Stylistic Study of Thematic Structure and Thematic Features in Ama A. Aidoo’s “Comparisons or Who Said a Bird Cannot Father a Crab?”
Keywords:
Literarystyle Thematic structure, thematic features, theme, textual meaningAbstract
This paper seeks to examine the Thematic structure and Thematic features in Ama Ata Aidoo’s short story entitled “Comparison or Who Said a Bird Cannot Father a Crab?” in order to take stockof how they realize the writer’s literary style. It draws its theoretical construct- THEME - from Systemic Functional Linguistics (SFL henceforth) (Halliday and Hasan, 1976, Halliday and Matthiessen, 2004, Eggins 1994/2004, Bloor and Bloor, 2004, etc.). The study begins with a lexicogrammatical clause-by-clause description of the story with a view to pinpointing the salient linguistic properties the writer employs to encode Textual meaning therein.
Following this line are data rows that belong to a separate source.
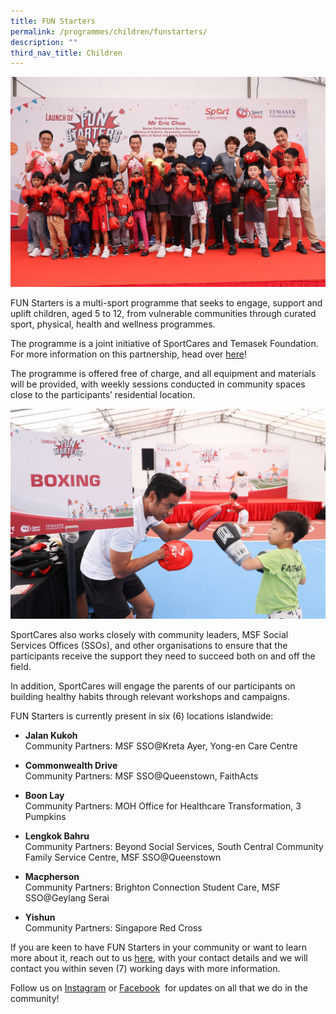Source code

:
 ```yaml
---
title: FUN Starters
permalink: /programmes/children/funstarters/
description: ""
third_nav_title: Children
---
```

![](/images/FUN%20Starters%20Launch.jpg)

FUN Starters is a multi-sport programme that seeks to engage, support and uplift children, aged 5 to 12, from vulnerable communities through curated sport, physical, health and wellness programmes. 

The programme is a joint initiative of SportCares and Temasek Foundation. For more information on this partnership, head over [here](https://sportcares.sportsingapore.gov.sg/media/stories/launchoffunstarters/)!

The programme is offered free of charge, and all equipment and materials will be provided, with weekly sessions conducted in community spaces close to the participants’ residential location. 

![](/images/FUN%20Starters%20Coach%20Ridhwan.jpg)

SportCares also works closely with community leaders, MSF Social Services Offices (SSOs), and other organisations to ensure that the participants receive the support they need to succeed both on and off the field. 

In addition, SportCares will engage the parents of our participants on building healthy habits through relevant workshops and campaigns.

FUN Starters is currently present in six (6) locations islandwide: 
* **Jalan Kukoh** <br>	Community Partners: MSF SSO@Kreta Ayer, Yong-en Care Centre

* **Commonwealth Drive** <br>	Community Partners: MSF SSO@Queenstown, FaithActs

* **Boon Lay** <br>	Community Partners: MOH Office for Healthcare Transformation, 3 Pumpkins

* **Lengkok Bahru** <br>	Community Partners: Beyond Social Services, South Central Community Family Service Centre, MSF SSO@Queenstown

* **Macpherson** <br>	Community Partners: Brighton Connection Student Care, MSF SSO@Geylang Serai

* **Yishun** <br>	Community Partners: Singapore Red Cross


If you are keen to have FUN Starters in your community or want to learn more about it, reach out to us [here](mailto:sportcares@sport.gov.sg), with your contact details and we will contact you within seven (7) working days with more information.

Follow us on&nbsp;[Instagram](https://safe.menlosecurity.com/https://www.instagram.com/sportcares/)&nbsp;or&nbsp;[Facebook](https://safe.menlosecurity.com/https://www.facebook.com/SportCaresSG)&nbsp; for updates on all that we do in the community!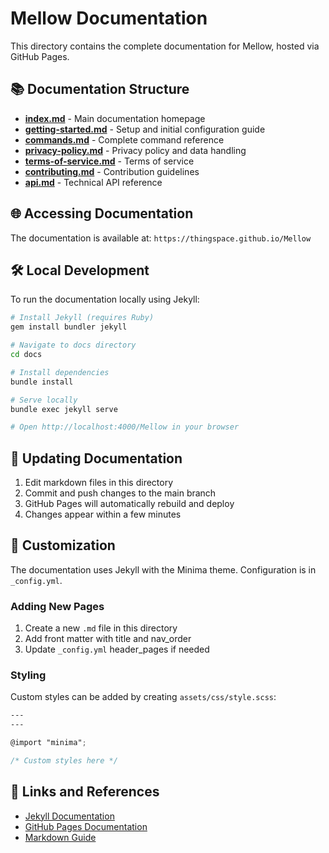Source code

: # Mellow Documentation

This directory contains the complete documentation for Mellow, hosted via GitHub Pages.

## 📚 Documentation Structure

- **[index.md](index.md)** - Main documentation homepage
- **[getting-started.md](getting-started.md)** - Setup and initial configuration guide
- **[commands.md](commands.md)** - Complete command reference
- **[privacy-policy.md](privacy-policy.md)** - Privacy policy and data handling
- **[terms-of-service.md](terms-of-service.md)** - Terms of service
- **[contributing.md](contributing.md)** - Contribution guidelines
- **[api.md](api.md)** - Technical API reference

## 🌐 Accessing Documentation

The documentation is available at: `https://thingspace.github.io/Mellow`

## 🛠️ Local Development

To run the documentation locally using Jekyll:

```bash
# Install Jekyll (requires Ruby)
gem install bundler jekyll

# Navigate to docs directory
cd docs

# Install dependencies
bundle install

# Serve locally
bundle exec jekyll serve

# Open http://localhost:4000/Mellow in your browser
```

## 📝 Updating Documentation

1. Edit markdown files in this directory
2. Commit and push changes to the main branch
3. GitHub Pages will automatically rebuild and deploy
4. Changes appear within a few minutes

## 🎨 Customization

The documentation uses Jekyll with the Minima theme. Configuration is in `_config.yml`.

### Adding New Pages

1. Create a new `.md` file in this directory
2. Add front matter with title and nav_order
3. Update `_config.yml` header_pages if needed

### Styling

Custom styles can be added by creating `assets/css/style.scss`:

```scss
---
---

@import "minima";

/* Custom styles here */
```

## 🔗 Links and References

- [Jekyll Documentation](https://jekyllrb.com/docs/)
- [GitHub Pages Documentation](https://docs.github.com/pages)
- [Markdown Guide](https://www.markdownguide.org/)
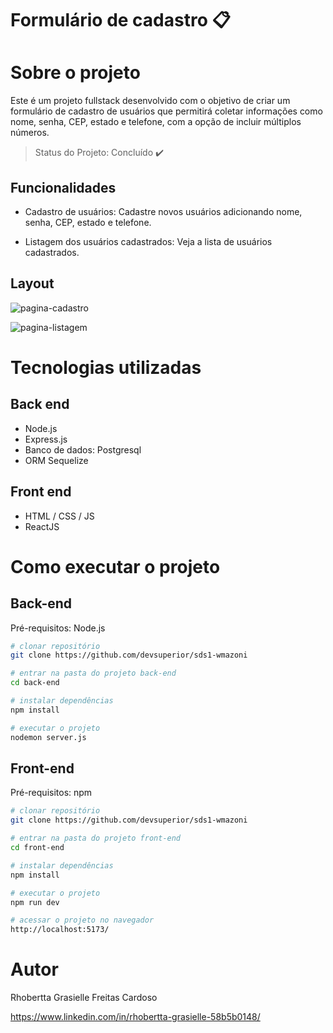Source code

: # Formulário de cadastro 📋

# Sobre o projeto

Este é um projeto fullstack desenvolvido com o objetivo de criar um formulário de cadastro de usuários que permitirá coletar informações como nome, senha, CEP, estado e telefone, com a opção de incluir múltiplos
números.

> Status do Projeto: Concluído :heavy_check_mark:

## Funcionalidades

- Cadastro de usuários: Cadastre novos usuários adicionando nome, senha, CEP, estado e telefone.

- Listagem dos usuários cadastrados: Veja a lista de usuários cadastrados.

## Layout

![pagina-cadastro](https://github.com/user-attachments/assets/f6d6597e-8af1-4e4e-b316-de7e5a2b45a5)

![pagina-listagem](https://github.com/user-attachments/assets/6e8ac5af-1a72-4c6b-b9e1-ccef9023a412)


# Tecnologias utilizadas

## Back end

- Node.js
- Express.js
- Banco de dados: Postgresql
- ORM Sequelize

## Front end

- HTML / CSS / JS
- ReactJS

# Como executar o projeto

## Back-end

Pré-requisitos: Node.js

```bash
# clonar repositório
git clone https://github.com/devsuperior/sds1-wmazoni

# entrar na pasta do projeto back-end
cd back-end

# instalar dependências
npm install

# executar o projeto
nodemon server.js
```

## Front-end

Pré-requisitos: npm

```bash
# clonar repositório
git clone https://github.com/devsuperior/sds1-wmazoni

# entrar na pasta do projeto front-end
cd front-end

# instalar dependências
npm install

# executar o projeto
npm run dev

# acessar o projeto no navegador
http://localhost:5173/
```

# Autor

Rhobertta Grasielle Freitas Cardoso

https://www.linkedin.com/in/rhobertta-grasielle-58b5b0148/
The findings reveal the use of so many clause simplexes packaged into clause-complexes but predominantly rife with Topical Themes in a usual/normal/expected position/slot. They also exude the deployment of a considerable rate of marked Themes and marked dependent Themes. All these, de facto, denote a combination of the features of both spoken and written language in the story.